A key differentiator here is where data are stored. PATROL was initially architected back in 1995 when network was not as fast and reliable as it is today. All PATROL data are stored locally. When PATROL was integrated into BPPM, selected or all PATROL data can be saved in BPPM server database.

When you are using PATROL console, you are viewing PATROL data stored on each PATROL agent. When you are using BPPM operations console, you are viewing PATROL data stored in BPPM server database. You can use BPPM operations console to view PATROL data stored on each PATROL agent (but not in BPPM server database) as 'non-streamed' data on demand, but the data are about 10-minute-old based on my observation consistently.

Along with a decision on PATROL console, you must decide what PATROL data you want to save in BPPM server database. There are three major reasons to save PATROL data in BPPM server database: 1) To compute dynamic thresholds - Dynamic thresholds will be discussed in a later post; 2) To be included in reports - Data in report database are based on data in BPPM server database; 3) To see real-time (not 10-minute-old) data in BPPM operations console.
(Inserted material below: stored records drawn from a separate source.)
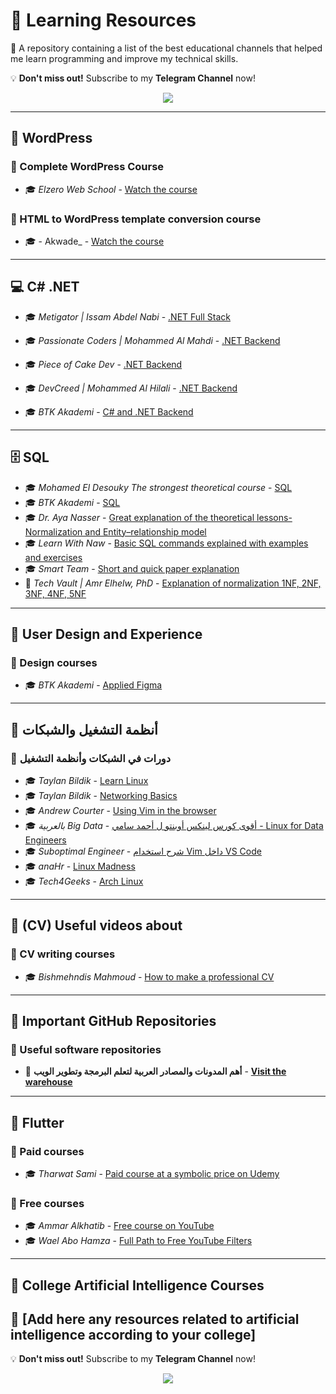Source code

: # 🏫 Learning Resources

📌 A repository containing a list of the best educational channels that helped me learn programming and improve my technical skills.

💡 **Don't miss out!** Subscribe to my **Telegram Channel** now!



<p align="center">
  <a href="https://t.me/daifzone"><img src="https://img.shields.io/badge/Telegram%20Channel-26A5E4?style=for-the-badge&logo=telegram&logoColor=white"/></a>
</p>

---

## 📌 WordPress

### 🔹 Complete WordPress Course

- 🎓 _Elzero Web School_ - [Watch the course](https://www.youtube.com/watch?v=ctEAYHFcbHk&list=PLDoPjvoNmBAwCNR-UIRft5YuVlZKrYh20)

### 🔹 HTML to WordPress template conversion course

- 🎓 - Akwade\_ - [Watch the course](https://www.youtube.com/watch?v=eMK8CqAho84&list=PLdwVZzgkfKriYhrbbdJ4bjD1tLt-9HUC7)

---

## 💻 C# .NET

- 🎓 _Metigator | Issam Abdel Nabi_ - [.NET Full Stack](https://www.youtube.com/@Metigator)
- 🎓 _Passionate Coders | Mohammed Al Mahdi_ - [.NET Backend](https://www.youtube.com/@PassionateCoders/playlists)
- 🎓 _Piece of Cake Dev_ - [.NET Backend](https://www.youtube.com/@poclearn/playlists)
- 🎓 _DevCreed | Mohammed Al Hilali_ - [.NET Backend](https://www.youtube.com/@DevCreed/playlists)

- 🎓 _BTK Akademi_ - [C# and .NET Backend](https://www.btkakademi.gov.tr/portal/course/c-7008)

---

## 🗄️ SQL

- 🎓 _Mohamed El Desouky The strongest theoretical course_ - [SQL](https://www.youtube.com/playlist?list=PL37D52B7714788190)
- 🎓 _BTK Akademi_ - [SQL](https://www.btkakademi.gov.tr/portal/course/uygulamalarla-sql-ogreniyorum-8249)
- 🎓 _Dr. Aya Nasser_ - [Great explanation of the theoretical lessons- Normalization and Entity–relationship model](https://www.youtube.com/watch?v=q8VilMwPrR0&list=PLfOk7Ih7aac9OlBgWylPlKX8Qv66zP7Ek&ab_channel=Dr.AyaNasser-%D8%AF.%D8%A2%D9%8A%D8%A9%D9%86%D8%A7%D8%B5%D8%B1)
- 🎓 _Learn With Naw_ - [Basic SQL commands explained with examples and exercises](https://www.youtube.com/watch?v=kfH4WfBX3yY&ab_channel=LearnWithNaw)
- 🎓 _Smart Team_ - [Short and quick paper explanation](https://www.youtube.com/watch?v=Do6l420WF4E&list=PLPn4eVPZKtrI-AIET96mSMcPsKOevYnqm&ab_channel=SmartTeam)
- 🤩 _Tech Vault | Amr Elhelw, PhD_ - [Explanation of normalization 1NF, 2NF, 3NF, 4NF, 5NF](https://www.youtube.com/watch?v=1HEHa_EJa0k&ab_channel=TechVault)

---

## 🎨 User Design and Experience

### 🔹 Design courses

- 🎓 _BTK Akademi_ - [Applied Figma ](https://www.btkakademi.gov.tr/portal/course/uygulamali-figma-26902)

---

## 🐧 أنظمة التشغيل والشبكات

### 🔹 دورات في الشبكات وأنظمة التشغيل

- 🎓 _Taylan Bildik_ - [Learn Linux](https://www.youtube.com/watch?v=g00i4px9r6w&list=PLe-saRM3WlvPrVrWjfKBKOsEshlLpfmsQ)
- 🎓 _Taylan Bildik_ - [Networking Basics](https://www.youtube.com/playlist?list=PLe-saRM3WlvNJFG4DfwYzTL9P20M6DPHj)
- 🎓 _Andrew Courter_ - [Using Vim in the browser](https://www.youtube.com/watch?v=jeRSReSbxjw&t=11s&ab_channel=AndrewCourter)
- 🎓 _بالعربية Big Data_ - [أقوى كورس لينكس أوبنتو ل أحمد سامي - Linux for Data Engineers](https://www.youtube.com/watch?v=gojeTqXdBH0&t=80s&ab_channel=%D8%A8%D8%A7%D9%84%D8%B9%D8%B1%D8%A8%D9%8ABigData)
- 🎓 _Suboptimal Engineer_ - [شرح استخدام Vim داخل VS Code](https://www.youtube.com/watch?v=h-epcklOC_g&t=391s&ab_channel=SuboptimalEngineer)
- 🎓 _anaHr_ - [Linux Madness](https://www.youtube.com/watch?v=uWgBfnwAJcs&list=PL8pYI62gCNsVQcrZ46jXlNePNMJBRVssc&ab_channel=anaHr)
- 🎓 _Tech4Geeks_ - [Arch Linux](https://www.youtube.com/watch?v=2aWZ9YWo8UQ&list=PLZJc_LAnhhPYuZtHKgFVcoeoBs7usntm0&ab_channel=Tech4Geeks)

---

## 📃 (CV) Useful videos about

### 🔹 CV writing courses

- 🎓 _Bishmehndis Mahmoud_ - [How to make a professional CV](https://www.youtube.com/watch?v=WXH8vj_Q7Xo)

---

## 📂 Important GitHub Repositories

### 🔹 Useful software repositories

- 🔗 **أهم المدونات والمصادر العربية لتعلم البرمجة وتطوير الويب** - [**Visit the warehouse**](https://github.com/aissa-bouguern/arabic-programming-blogs)

---

## 📱 Flutter

### 🔹 Paid courses

- 🎓 _Tharwat Sami_ - [Paid course at a symbolic price on Udemy](https://www.udemy.com/course/best-and-complete-flutter-course-for-beginners/)

### 🔹 Free courses

- 🎓 _Ammar Alkhatib_ - [Free course on YouTube](https://www.youtube.com/watch?v=lRercKJaAes&list=PLw6Y5u47CYq47oDw63bMqkq06fjuoK_GJ)
- 🎓 _Wael Abo Hamza_ - [Full Path to Free YouTube Filters](https://www.youtube.com/watch?v=6bSP4vazmyw&list=PL93xoMrxRJIvtIXjAiX15wcyNv-LOWZa9)

---

## 🤖 College Artificial Intelligence Courses

## 📌 [Add here any resources related to artificial intelligence according to your college]

💡 **Don't miss out!** Subscribe to my **Telegram Channel** now!



<p align="center">
  <a href="https://t.me/daifzone"><img src="https://img.shields.io/badge/Telegram%20Channel-26A5E4?style=for-the-badge&logo=telegram&logoColor=white"/></a>
</p>
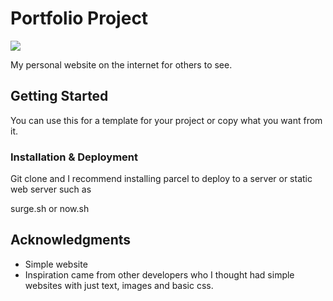 # Portfolio Project

![](http://www.mediafire.com/convkey/2696/479197tgnb7zo5wzg.jpg?size_id=6)


My personal website on the internet for others to see.

## Getting Started

You can use this for a template for your project or copy what you want from it.

### Installation & Deployment

Git clone and I recommend installing parcel to deploy to a server
or static web server such as

surge.sh
or now.sh

## Acknowledgments

* Simple website
* Inspiration came from other developers who I thought had simple websites with just text, images and basic css.
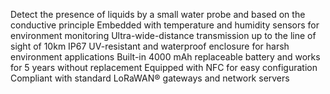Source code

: Detect the presence of liquids by a small water probe and based on the conductive principle
Embedded with temperature and humidity sensors for environment monitoring
Ultra-wide-distance transmission up to the line of sight of 10km
IP67 UV-resistant and waterproof enclosure for harsh environment applications
Built-in 4000 mAh replaceable battery and works for 5 years without replacement
Equipped with NFC for easy configuration
Compliant with standard LoRaWAN® gateways and network servers
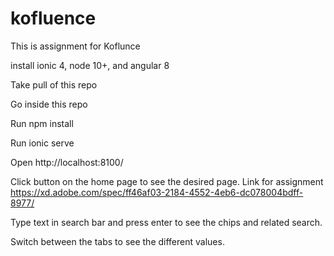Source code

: # kofluence
This is assignment for Koflunce

install ionic 4, node 10+, and angular 8

Take pull of this repo

Go inside this repo

Run npm install

Run ionic serve

Open http://localhost:8100/

Click button on the home page to see the desired page. 
Link for assignment <a href="https://xd.adobe.com/spec/ff46af03-2184-4552-4eb6-dc078004bdff-8977/" target="_blank">https://xd.adobe.com/spec/ff46af03-2184-4552-4eb6-dc078004bdff-8977/</a>

Type text in search bar and press enter to see the chips and related search.

Switch between the tabs to see the different values.
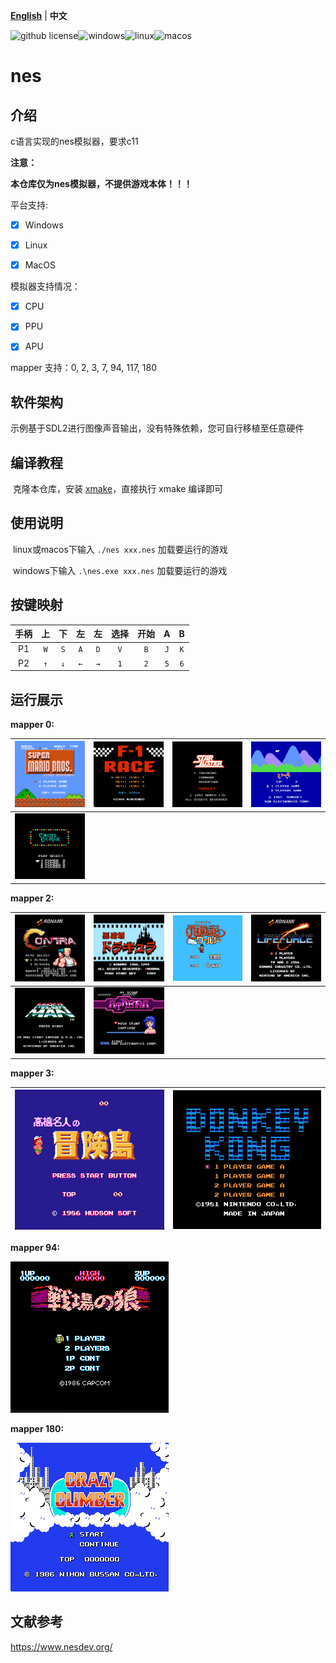 [**English**](./README.md)  | **中文**

![github license](https://img.shields.io/github/license/Dozingfiretruck/nes)![windows](https://github.com/Dozingfiretruck/nes/actions/workflows/windows.yml/badge.svg?branch=master)![linux](https://github.com/Dozingfiretruck/nes/actions/workflows/linux.yml/badge.svg?branch=master)![macos](https://github.com/Dozingfiretruck/nes/actions/workflows/macos.yml/badge.svg?branch=master)



# nes

## 介绍
c语言实现的nes模拟器，要求c11

**注意：**

**本仓库仅为nes模拟器，不提供游戏本体！！！**

平台支持:

- [x] Windows

- [x] Linux

- [x] MacOS

模拟器支持情况：

- [x] CPU

- [x] PPU

- [x] APU

mapper 支持：0, 2, 3, 7, 94, 117, 180

## 软件架构
示例基于SDL2进行图像声音输出，没有特殊依赖，您可自行移植至任意硬件


## 编译教程

​	克隆本仓库，安装 [xmake](https://github.com/xmake-io/xmake)，直接执行 xmake 编译即可 

## 使用说明

​	linux或macos下输入 `./nes xxx.nes` 加载要运行的游戏

​	windows下输入 `.\nes.exe xxx.nes` 加载要运行的游戏



## 按键映射

| 手柄 |  上  |  下  |  左  |  左  | 选择 | 开始 |  A   |  B   |
| :--: | :--: | :--: | :--: | :--: | :--: | :--: | :--: | :--: |
|  P1  | `W`  | `S`  | `A`  | `D`  | `V`  | `B`  | `J`  | `K`  |
|  P2  | `↑`  | `↓`  | `←`  | `→`  | `1`  | `2`  | `5`  | `6`  |

## 运行展示

**mapper 0:**

| ![Super Mario Bros](./docs/SuperMarioBros.png) | ![F1_race](./docs/F1_race.png) | ![Star Luster (J)](./docs/StarLuster(J).png) | ![Ikki (J)](./docs/Ikki(J).png) |
| :--------------------------------------------: | :----------------------------: | :------------------------------------------: | ------------------------------- |
|  ![Circus Charlie](./docs/CircusCharlie.png)   |                                |                                              |                                 |

**mapper 2:**


|  ![Contra1](./docs/Contra1.png)  | ![Castlevania](./docs/Castlevania.png) | ![Journey](./docs/Journey.png) | ![Lifeporce](./docs/Lifeporce.png) |
| :------------------------------: | :------------------------------------: | :----------------------------: | ---------------------------------- |
| ![mega_man](./docs/mega_man.png) |  ![Athena (J)](./docs/Athena(J).png)   |                                |                                    |

**mapper 3:**

| ![contra](./docs/MapleStory.png) | ![Donkey_kong](./docs/Donkey_kong.png) |
| :------------------------------: | :------------------------------------: |



**mapper 94:**

![Senjou no Ookami](./docs/Senjou_no_Ookami(J).png)

**mapper 180:**

![Crazy Climber](./docs/CrazyClimber(J).png)

## 文献参考

https://www.nesdev.org/



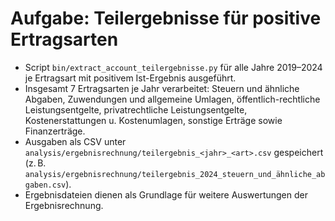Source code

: # Aufgabe: Teilergebnisse für positive Ertragsarten

- Script `bin/extract_account_teilergebnisse.py` für alle Jahre 2019–2024 je Ertragsart mit positivem Ist-Ergebnis ausgeführt.
- Insgesamt 7 Ertragsarten je Jahr verarbeitet: Steuern und ähnliche Abgaben, Zuwendungen und allgemeine Umlagen, öffentlich-rechtliche Leistungsentgelte, privatrechtliche Leistungsentgelte, Kostenerstattungen u. Kostenumlagen, sonstige Erträge sowie Finanzerträge.
- Ausgaben als CSV unter `analysis/ergebnisrechnung/teilergebnis_<jahr>_<art>.csv` gespeichert (z. B. `analysis/ergebnisrechnung/teilergebnis_2024_steuern_und_ähnliche_abgaben.csv`).
- Ergebnisdateien dienen als Grundlage für weitere Auswertungen der Ergebnisrechnung.
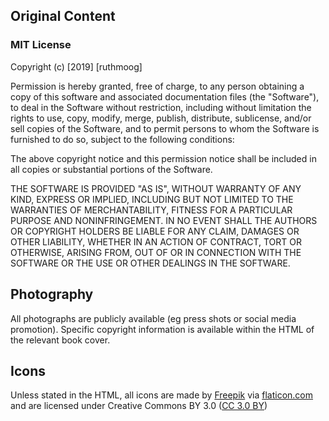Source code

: ## Original Content

### MIT License

Copyright (c) [2019] [ruthmoog]

Permission is hereby granted, free of charge, to any person obtaining a copy of this software and associated documentation files (the "Software"), to deal in the Software without restriction, including without limitation the rights to use, copy, modify, merge, publish, distribute, sublicense, and/or sell copies of the Software, and to permit persons to whom the Software is furnished to do so, subject to the following conditions:

The above copyright notice and this permission notice shall be included in all copies or substantial portions of the Software.

THE SOFTWARE IS PROVIDED "AS IS", WITHOUT WARRANTY OF ANY KIND, EXPRESS OR IMPLIED, INCLUDING BUT NOT LIMITED TO THE WARRANTIES OF MERCHANTABILITY, FITNESS FOR A PARTICULAR PURPOSE AND NONINFRINGEMENT. IN NO EVENT SHALL THE AUTHORS OR COPYRIGHT HOLDERS BE LIABLE FOR ANY CLAIM, DAMAGES OR OTHER LIABILITY, WHETHER IN AN ACTION OF CONTRACT, TORT OR OTHERWISE, ARISING FROM, OUT OF OR IN CONNECTION WITH THE SOFTWARE OR THE USE OR OTHER DEALINGS IN THE SOFTWARE.

## Photography 

All photographs are publicly available (eg press shots or social media promotion).  Specific copyright information is available within the HTML of the relevant book cover.

## Icons

Unless stated in the HTML, all icons are made by [Freepik](https://www.freepik.com/) via [flaticon.com](www/flaticon.com) and are licensed under Creative Commons BY 3.0 ([CC 3.0 BY](http://creativecommons.org/licenses/by/3.0/))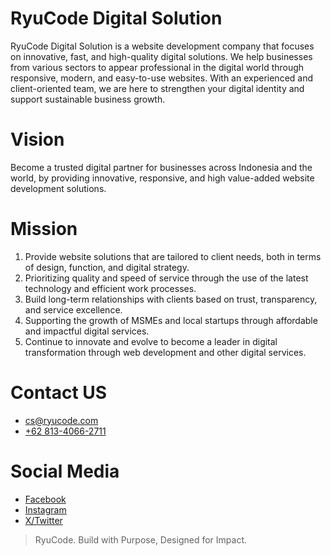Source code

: # RyuCode Digital Solution
RyuCode Digital Solution is a website development company that focuses on innovative, fast, and high-quality digital solutions. We help businesses from various sectors to appear professional in the digital world through responsive, modern, and easy-to-use websites. With an experienced and client-oriented team, we are here to strengthen your digital identity and support sustainable business growth.

# Vision
Become a trusted digital partner for businesses across Indonesia and the world, by providing innovative, responsive, and high value-added website development solutions.

# Mission
1. Provide website solutions that are tailored to client needs, both in terms of design, function, and digital strategy.
2. Prioritizing quality and speed of service through the use of the latest technology and efficient work processes.
3. Build long-term relationships with clients based on trust, transparency, and service excellence.
4. Supporting the growth of MSMEs and local startups through affordable and impactful digital services.
5. Continue to innovate and evolve to become a leader in digital transformation through web development and other digital services.

# Contact US
- [cs@ryucode.com](cs@ryucode.com)
- [+62 813-4066-2711](https://wa.me/6281340662711)

# Social Media
- [Facebook](https://facebook.com/ryucodedigitalsolution)
- [Instagram](https://instagram.com/ryucodedigitalsolution)
- [X/Twitter](https://x.com/ryucodedigital)

> RyuCode. Build with Purpose, Designed for Impact.
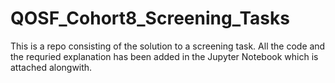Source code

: # QOSF_Cohort8_Screening_Tasks

This is a repo consisting of the solution to a screening task. 
All the code and the requried explanation has been added in the Jupyter Notebook which is attached alongwith. 
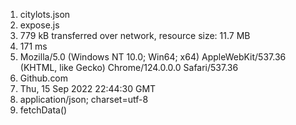 1. citylots.json
2. expose.js
3. 779 kB transferred over network, resource size: 11.7 MB
4. 171 ms
5. Mozilla/5.0 (Windows NT 10.0; Win64; x64) AppleWebKit/537.36 (KHTML, like Gecko) Chrome/124.0.0.0 Safari/537.36
6. Github.com
7. Thu, 15 Sep 2022 22:44:30 GMT
8. application/json; charset=utf-8
9.  fetchData()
It would be nice to save all PATROL data in BPPM server database so that you don't have to decide which data to eliminate. If you have a small site, this is entirely possible. But if you have a large site, you must consider the cost and complexity of multiple BPPM servers as each BPPM server can only contain 1,700,000 attributes or 250,000 instances. It is a trade-off between having more PATROL data in BPPM server database and keeping the cost of BPPM servers under control.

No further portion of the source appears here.